Many retailers use the Internet as a medium to sell toconsumers, and now they're using the Web to reach suppliers and distributors. Sears, Roebuck and Co. and French retailer Carrefour on Monday agreed to team with Oracle to create an online marketplace for retailers and their trading partners. And i2 Technologies revealed an online exchange for apparel, textile, and home furnishings manufactures, suppliers, and retailers. Its first anchor tenant is VF Corp., maker of the Lee, Wrangler, Healthtex, and Jantzen clothing brands.

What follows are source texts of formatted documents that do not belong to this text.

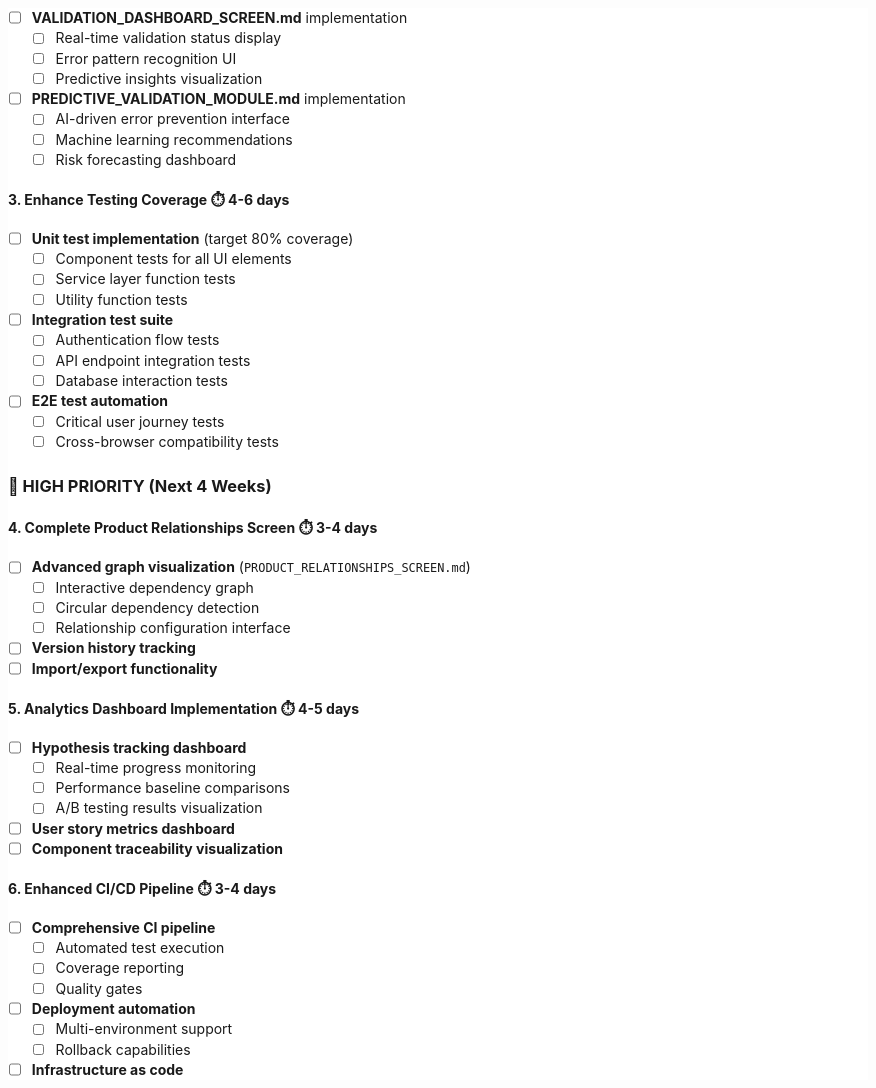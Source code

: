 - [ ] **VALIDATION_DASHBOARD_SCREEN.md** implementation
  - [ ] Real-time validation status display
  - [ ] Error pattern recognition UI
  - [ ] Predictive insights visualization
- [ ] **PREDICTIVE_VALIDATION_MODULE.md** implementation
  - [ ] AI-driven error prevention interface
  - [ ] Machine learning recommendations
  - [ ] Risk forecasting dashboard

#### **3. Enhance Testing Coverage** ⏱️ **4-6 days**

- [ ] **Unit test implementation** (target 80% coverage)
  - [ ] Component tests for all UI elements
  - [ ] Service layer function tests
  - [ ] Utility function tests
- [ ] **Integration test suite**
  - [ ] Authentication flow tests
  - [ ] API endpoint integration tests
  - [ ] Database interaction tests
- [ ] **E2E test automation**
  - [ ] Critical user journey tests
  - [ ] Cross-browser compatibility tests

### **🎯 HIGH PRIORITY (Next 4 Weeks)**

#### **4. Complete Product Relationships Screen** ⏱️ **3-4 days**

- [ ] **Advanced graph visualization** (`PRODUCT_RELATIONSHIPS_SCREEN.md`)
  - [ ] Interactive dependency graph
  - [ ] Circular dependency detection
  - [ ] Relationship configuration interface
- [ ] **Version history tracking**
- [ ] **Import/export functionality**

#### **5. Analytics Dashboard Implementation** ⏱️ **4-5 days**

- [ ] **Hypothesis tracking dashboard**
  - [ ] Real-time progress monitoring
  - [ ] Performance baseline comparisons
  - [ ] A/B testing results visualization
- [ ] **User story metrics dashboard**
- [ ] **Component traceability visualization**

#### **6. Enhanced CI/CD Pipeline** ⏱️ **3-4 days**

- [ ] **Comprehensive CI pipeline**
  - [ ] Automated test execution
  - [ ] Coverage reporting
  - [ ] Quality gates
- [ ] **Deployment automation**
  - [ ] Multi-environment support
  - [ ] Rollback capabilities
- [ ] **Infrastructure as code**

Sears and Carrefour say their network, GlobalNetExchange, will make buying apparel, soft goods, hard goods, and groceries faster and more efficient than through electronic data interchange networks. Though they've yet to name any suppliers involved, they plan to hold the first auction online in a few weeks. They also plan to bring more retailers onto the exchange and add inventory management, order promising, and transportation scheduling capabilities. SoftgoodsMatrix.com, i2's site, will provide similar services and plans to start operation in April.

Oracle, which holds a minority interest in GlobalNetExchange, will provide the transaction and database software on which the exchange will run as well as implementation and support services. This is the second business-to-business trading exchange in which Oracle has a stake. The company has a similar role in an automotive industry marketplace on the Web with Ford Motor Co., which merged last week with a competing exchange run by General Motors Corp. and Commerce One Inc. and now also includes DaimlerChrysler AG.

Observers believe the key to the success of exchange in any industry it to attract enough of the right participants. The opportunity for fragmentation is greater in retail, where there are tens of thousands of suppliers, than in automotive, where there are relatively few top manufacturers and tier-one suppliers, says Bob Ferrari, an analyst at AMR Research. "Every day now we're hearing about more industry exchanges," Ferrari says. "There has to be some rationalization to get everyone to play."